The work of Anna Deavere Smith and her verbatim performances, which display controversial and destructive issues regarding humanity, influenced me to create 7,581+ People, a solo performance written about the homelessness epidemic.
The name of my performance, 7,581+People, derives from a statistic stating that 7,581 people slept rough in London at least once between April 2014 and March 2015, a number which has been ever increasing since. I included this statistic in my performance as I wanted my audience to be aware of the extent that homelessness has become an issue which has increasingly gotten worse over the past couple of years. The line in my performance read:
Did you know that 7,581 people slept rough in London at least once between April 2014 and March 2015 and that figure has been ever increasing since…It’s crazy isn’t it, especially for me to think that so many people are in the same position as I am… lonely and afraid and just trying to survive another day
When receiving feedback from my peers after my performance, many of them discussed how this line was one of their favourites of the entire performance, as it emphasised to them just how many people had no other option but to sleep on the streets.

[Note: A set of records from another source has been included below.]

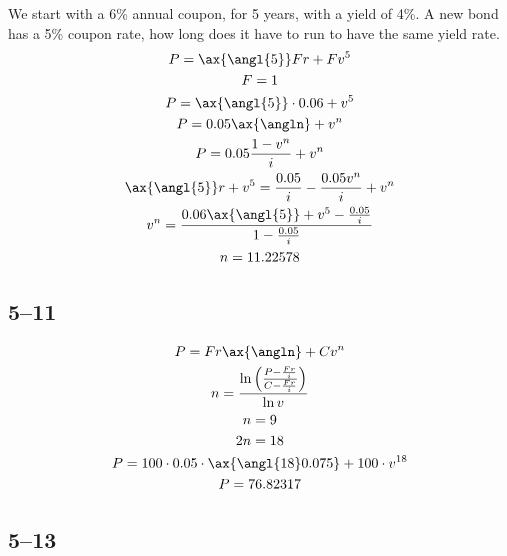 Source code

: \documentclass[a4paper, 12pt, reqno]{amsart}
\begin{document}
We start with a 6\% annual coupon, for 5 years, with a yield of 4\%. A new bond
has a 5\% coupon rate, how long does it have to run to have the same yield
rate.
\begin{equation}\nonumber
    \begin{gathered}
        P = \ax{\angl{5}} Fr + F v^5        \\
        F = 1                               \\
        P = \ax{\angl{5}} \cdot 0.06 + v^5           \\
        P = 0.05 \ax{\angln} + v^n          \\
        P = 0.05 \frac{1 - v^n}{i} + v^n          \\
        \ax{\angl{5}} r + v^5 = \frac{0.05}{i} - \frac{0.05v^n}{i} + v^n    \\
        v^n = \frac{0.06\ax{\angl{5}} + v^5 - \frac{0.05}{i}}{1
            - \frac{0.05}{i}}   \\
        n = 11.22578
    \end{gathered}
\end{equation}

\subsection*{5--11}

\begin{equation}\nonumber
    \begin{gathered}
        P = Fr\ax{\angln} + C v^n           \\
        n = \frac{\ln \left( \frac{P - \frac{Fr}{i}}{C 
            - \frac{Fr}{i}}\right)}{\ln v}  \\
        n = 9                               \\
        2n = 18                             \\
        P = 100 \cdot 0.05 \cdot \ax{\angl{18}0.075} + 100 \cdot v^{18}    \\
        P = 76.82317
    \end{gathered}
\end{equation}

\subsection*{5--13}
\end{document}
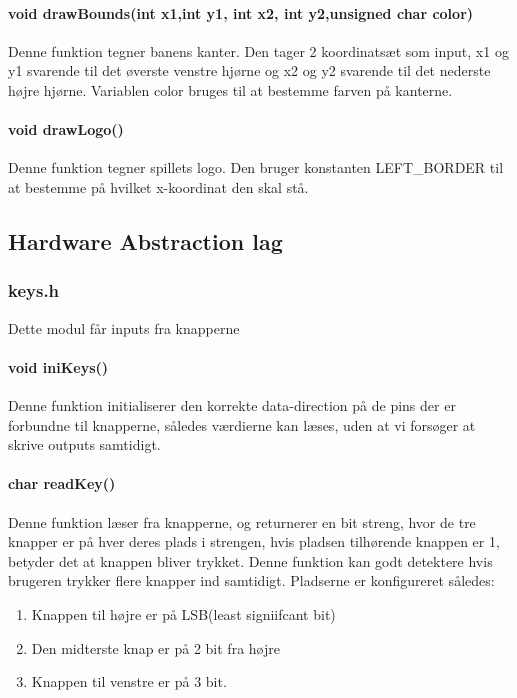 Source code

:\paragraph{void drawBounds(int x1,int y1, int x2, int y2,unsigned char color)}
Denne funktion tegner banens kanter. Den tager 2 koordinatsæt som input, x1 og y1 svarende til det øverste venstre hjørne og  x2 og y2 svarende til det nederste højre hjørne. Variablen color bruges til at bestemme farven på kanterne. 

\paragraph{void drawLogo()}
Denne funktion tegner spillets logo. Den bruger konstanten LEFT\_BORDER til at bestemme på hvilket x-koordinat den skal stå. 

\subsection{Hardware Abstraction lag}
\subsubsection{keys.h}
Dette modul får inputs fra knapperne 
\paragraph{void iniKeys()}
Denne funktion initialiserer den korrekte data-direction på de pins der er forbundne til knapperne, således værdierne kan læses, uden at vi forsøger at skrive outputs samtidigt.

\paragraph{char readKey()}
Denne funktion læser fra knapperne, og returnerer en bit streng, hvor de tre knapper er på hver deres plads i strengen, hvis pladsen tilhørende knappen er 1, betyder det at knappen bliver trykket. Denne funktion kan godt detektere hvis brugeren trykker flere knapper ind samtidigt. Pladserne er konfigureret således:
\begin{enumerate}
\item Knappen til højre er på LSB(least signiifcant bit)
\item Den midterste knap er på 2 bit fra højre
\item Knappen til venstre er på 3 bit.
\end{enumerate}

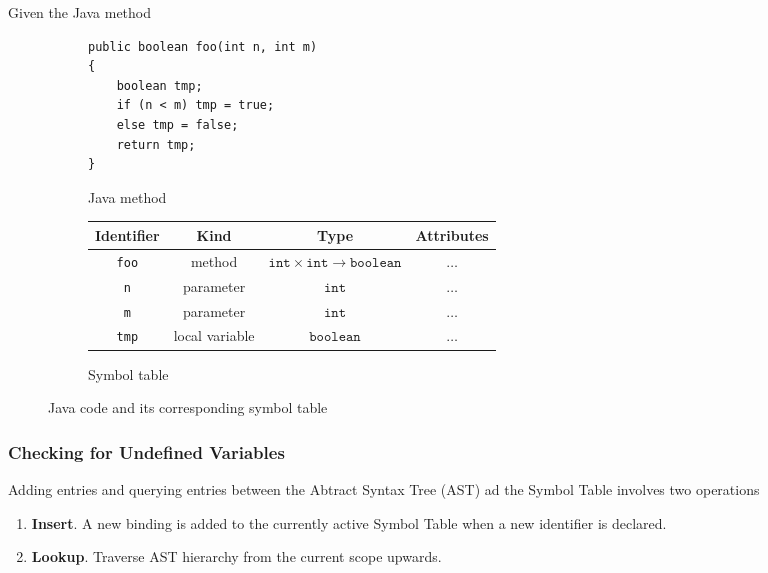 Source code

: \begin{example}
    Given the Java method
    \begin{figure}[H]
        \centering
        \begin{subfigure}{\textwidth}
            \centering
            \begin{verbatim}
public boolean foo(int n, int m)
{
    boolean tmp;
    if (n < m) tmp = true;
    else tmp = false;
    return tmp;
}
            \end{verbatim}
            \caption{Java method}
        \end{subfigure}
        \begin{subfigure}{\textwidth}
            \centering
            \begin{tabular}{@{} c c c c @{}}
                \toprule
                Identifier & Kind & Type & Attributes \\
                \midrule
                \texttt{foo} & method & $\texttt{int} \times \texttt{int} \to \texttt{boolean}$ & $\dots$ \\
                \texttt{n} & parameter & $\texttt{int}$ & $\dots$ \\
                \texttt{m} & parameter & $\texttt{int}$ & $\dots$ \\
                \texttt{tmp} & local variable & $\texttt{boolean}$ & $\dots$ \\
                \bottomrule
            \end{tabular}
            \caption{Symbol table}
        \end{subfigure}
        \caption{Java code and its corresponding symbol table}
        \label{prog:symbol-table}
    \end{figure}
\end{example}

\subsubsection{Checking for Undefined Variables}

\begin{definition}
    Adding entries and querying entries between the Abtract Syntax Tree (AST) ad the Symbol Table involves two operations
    \begin{enumerate}
        \item \textbf{Insert}. A new binding is added to the currently active Symbol Table when a new identifier is declared.
        \item \textbf{Lookup}. Traverse AST hierarchy from the current scope upwards.
    \end{enumerate}
\end{definition}

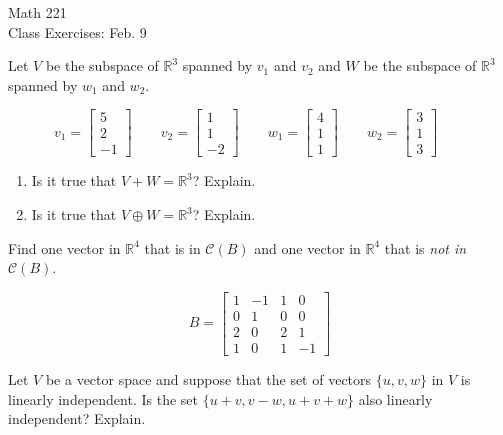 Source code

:\documentclass[11pt]{article}
\begin{document}
\begin{center}
\Large
\rm{Math 221}
\\
\rm{Class Exercises:  Feb. 9}
\\
\end{center}
\vspace{0.2in}




Let $V$ be the subspace of $\mathbb{R}^3$ spanned by $v_1$ and $v_2$  and $W$ be the subspace of $\mathbb{R}^3$ spanned by $w_1$ and $w_2$.  

\begin{displaymath}
v_1 = \left[ \begin{array}{r} 5 \\ 2 \\ -1 \end{array}\right]
\quad\quad
v_2 = \left[ \begin{array}{r} 1 \\ 1 \\ -2 \end{array}\right]
\quad\quad
w_1 = \left[ \begin{array}{r} 4 \\ 1 \\ 1 \end{array}\right]
\quad\quad
w_2 = \left[ \begin{array}{r} 3 \\ 1 \\ 3 \end{array}\right]
\quad\quad
\end{displaymath}

\begin{enumerate}
	\item {Is it true that $V+W=\mathbb{R}^3$?  Explain.}
	\item {Is it true that $V\oplus W=\mathbb{R}^3$?  Explain.}	
\end{enumerate}
\pagebreak
Find one vector in $\mathbb{R}^4$ that is in $\mathcal{C}(B)$ and one vector in $\mathbb{R}^4$ that is \textit{not in} $\mathcal{C}(B)$.

\begin{displaymath}
B = \left[ \begin{array}{rrrr} 
1 & -1 & 1 & 0 \\ 
0 & 1 & 0 & 0  \\
2 & 0 & 2 & 1  \\
1 & 0 & 1 & -1 
\end{array}\right]
\end{displaymath}

\vspace{4in}

Let $V$ be a vector space and suppose that the set of vectors $\{u,v,w \}$ in $V$ is linearly independent. Is the set $\{u+v,v-w,u+v+w  \}$ also linearly independent?  Explain.
\end{document}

The concept of my performance was to show ‘a day in the life’ of a homeless woman, the character I created was quite happy and smiley and appeared to be in a good mood, however as the performance went on I wanted to showcase the fact that perhaps she wasn’t so happy and that it was all a front to help her to cope with the painful life that she leads. Breaking character to speak 2 separate testimonies at different points in my performance allowed the audience to hear what it is like to be homeless from a first person perspective. I wanted my performance to be thought-provoking, giving audience members an insight in to difficult being homeless is, not just in winter but in the summer too.
I developed the idea for my piece from an exercise which we did in the very first week of workshops. When I first came up with the idea it was very rough and lacked detail. As the workshops went on, I began to realise that the little story that I devised in the first exercise of the module was something that I wanted to explore further and possibly turn in to a solo performance. I went over the notes that I made regarding this exercise and began to see where I could expand on the idea further. I began to research in to the work of Anna Deavere Smith, which inspired me to use include testimonies in my performance, as I found that verbatim theatre was a good way of portraying ‘tabboo’ subjects on stage. I didn’t want to be distasteful or disrespectful in my portrayal of a homeless character and therefore began to look at ways that this could be avoided.

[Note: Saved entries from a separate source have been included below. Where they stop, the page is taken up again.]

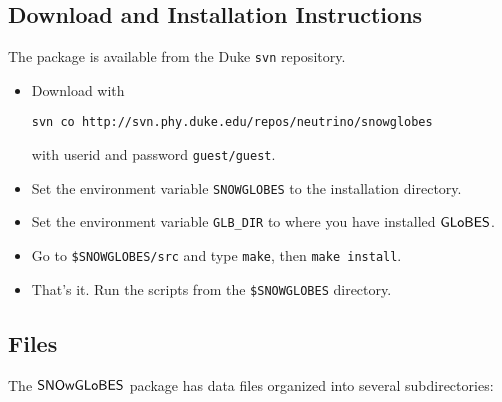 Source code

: \documentclass[12pt]{article}
\newcommand{\globes}{\sf{GLoBES}}
\newcommand{\snowglobes}{\sf{SNOwGLoBES}}
\begin{document}
\subsection{Download and Installation Instructions}

The package is available from the Duke \texttt{svn} repository.

\begin{itemize}
\item Download with

\noindent
\texttt{svn co http://svn.phy.duke.edu/repos/neutrino/snowglobes}

with userid and password \texttt{guest/guest}.

\item Set the environment variable \texttt{SNOWGLOBES} to the installation directory.  

\item Set the environment variable \texttt{GLB\_DIR} to where you have installed $\globes$.

\item Go to \texttt{\$SNOWGLOBES/src} and type \texttt{make}, then
\texttt{make install}.  

\item That's it.  Run the scripts from the \texttt{\$SNOWGLOBES} directory.

\end{itemize}

\subsection{Files}

The $\snowglobes$ package has data files organized into several subdirectories:
\end{document}
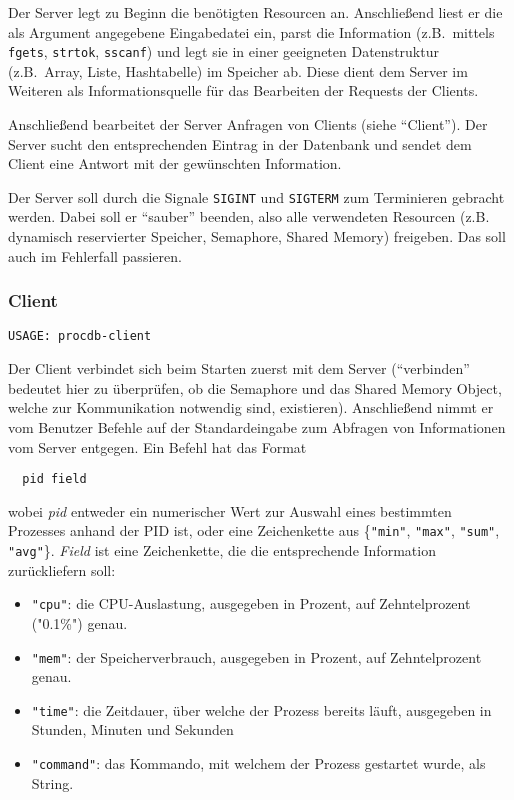 Der Server legt zu Beginn die benötigten Resourcen an. Anschließend liest er
die als Argument angegebene Eingabedatei ein, parst die Information (z.B.\
mittels \texttt{fgets}, \texttt{strtok}, \texttt{sscanf}) und legt sie in einer
geeigneten Datenstruktur (z.B.\ Array, Liste, Hashtabelle) im Speicher ab.
Diese dient dem Server im Weiteren als Informationsquelle für das Bearbeiten
der Requests der Clients.

Anschließend bearbeitet der Server Anfragen von Clients (siehe "`Client"'). Der
Server sucht den entsprechenden Eintrag in der Datenbank und sendet dem Client
eine Antwort mit der gewünschten Information.


Der Server soll durch die Signale \texttt{SIGINT} und \texttt{SIGTERM} zum
Terminieren gebracht werden. Dabei soll er "`sauber"' beenden, also alle
verwendeten Resourcen (z.B. dynamisch reservierter Speicher, Semaphore, Shared
Memory) freigeben. Das soll auch im Fehlerfall passieren.


\subsubsection*{Client}
\begin{verbatim}
USAGE: procdb-client
\end{verbatim}


Der Client verbindet sich beim Starten zuerst mit dem Server ("`verbinden"'
bedeutet hier zu überprüfen, ob die Semaphore und das Shared Memory Object,
welche zur Kommunikation notwendig sind, existieren). Anschließend nimmt er vom
Benutzer Befehle auf der Standardeingabe zum Abfragen von Informationen vom
Server entgegen. Ein Befehl hat das Format

\begin{verbatim}
  pid field
\end{verbatim}

wobei \emph{pid} entweder ein numerischer Wert zur Auswahl eines bestimmten
Prozesses anhand der PID ist, oder eine Zeichenkette aus \{\texttt{"{}min"},
\texttt{"{}max"}, \texttt{"{}sum"}, \texttt{"{}avg"}\}.
\emph{Field} ist eine Zeichenkette, die die entsprechende Information
zurückliefern soll:

\begin{itemize}
  \item \texttt{"{}cpu"{}}: die CPU-Auslastung, ausgegeben in Prozent, auf
    Zehntelprozent ("{}0.1\%"{}) genau.
  \item \texttt{"{}mem"{}}: der Speicherverbrauch, ausgegeben in Prozent, auf
    Zehntelprozent genau.
  \item \texttt{"{}time"{}}: die Zeitdauer, über welche der Prozess bereits
    läuft, ausgegeben in Stunden, Minuten und Sekunden
  \item \texttt{"{}command"{}}: das Kommando, mit welchem der Prozess
    gestartet wurde, als String.
\end{itemize}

I found that improvising little scenes and then turning these scenes in to script once I was happy with them, meant that the script writing process was much easier and enjoyable for me. Devising a script in this way also allowed me to have a better understanding of what action would work on stage, before writing the lines down.

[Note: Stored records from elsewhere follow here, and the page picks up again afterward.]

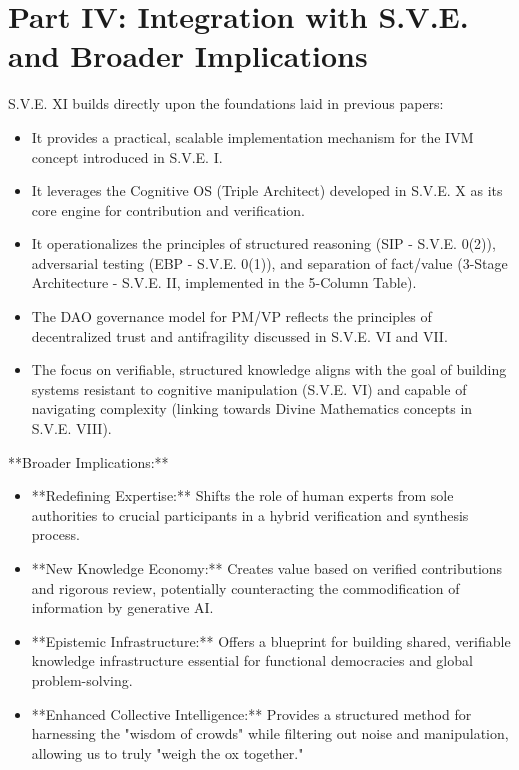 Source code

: \documentclass[11pt,a4paper]{article}
\theoremstyle{definition}
\theoremstyle{remark}
\begin{document}
{\section{Part IV: Integration with S.V.E. and Broader Implications}

S.V.E. XI builds directly upon the foundations laid in previous papers:
\begin{itemize}
    \item It provides a practical, scalable implementation mechanism for the IVM concept introduced in S.V.E. I.
    \item It leverages the Cognitive OS (Triple Architect) developed in S.V.E. X as its core engine for contribution and verification.
    \item It operationalizes the principles of structured reasoning (SIP - S.V.E. 0(2)), adversarial testing (EBP - S.V.E. 0(1)), and separation of fact/value (3-Stage Architecture - S.V.E. II, implemented in the 5-Column Table).
    \item The DAO governance model for PM/VP reflects the principles of decentralized trust and antifragility discussed in S.V.E. VI and VII.
    \item The focus on verifiable, structured knowledge aligns with the goal of building systems resistant to cognitive manipulation (S.V.E. VI) and capable of navigating complexity (linking towards Divine Mathematics concepts in S.V.E. VIII).
\end{itemize}

**Broader Implications:**
\begin{itemize}
    \item **Redefining Expertise:** Shifts the role of human experts from sole authorities to crucial participants in a hybrid verification and synthesis process.
    \item **New Knowledge Economy:** Creates value based on verified contributions and rigorous review, potentially counteracting the commodification of information by generative AI.
    \item **Epistemic Infrastructure:** Offers a blueprint for building shared, verifiable knowledge infrastructure essential for functional democracies and global problem-solving.
    \item **Enhanced Collective Intelligence:** Provides a structured method for harnessing the "wisdom of crowds" while filtering out noise and manipulation, allowing us to truly "weigh the ox together."
\end{itemize}

}
\end{document}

Once I had the script written, I tried rehearsing it in various different ways, speaking with different tones and at different paces, playing around with the script until I found a way which worked for me. My tech rehearsal and meetings with Martin really helped to take my piece in the direction that I thought best, allowing me to view my show as a performance instead of a script. I continued to push and develop my character right up until my performance, where I attempted to portray this character the story of my piece in the best way yet.
Receiving feedback from my peers after my performance was amazing, 7,581+ People is the first solo performance I have ever done, excluding monologues, and also the first script I have ever written and so to receive positive feedback from my audience members made me extremely happy. If I were to sit this module again, I think that the one thing I would change about the process of developing my performance would be to show it to people earlier and more frequently. I think that receiving feedback guided me most when devising this performance and if I were to have received more feedback from my housemates, peers and spectators in general, then my solo performance could have advanced much sooner in the rehearsal process, creating a performance that was both entertaining to an audience and politically driven, this is a balance that verbatim playwright’s, such as Anna Deavere Smith, must take in to consideration when devising a verbatim piece of theatre.
7,581+ People is a performance that I will always be proud of, however I feel as though with more rehearsal time and feedback, it could turn in to a show which has the ability to spark a change in society, surrounding the issue of homelessness.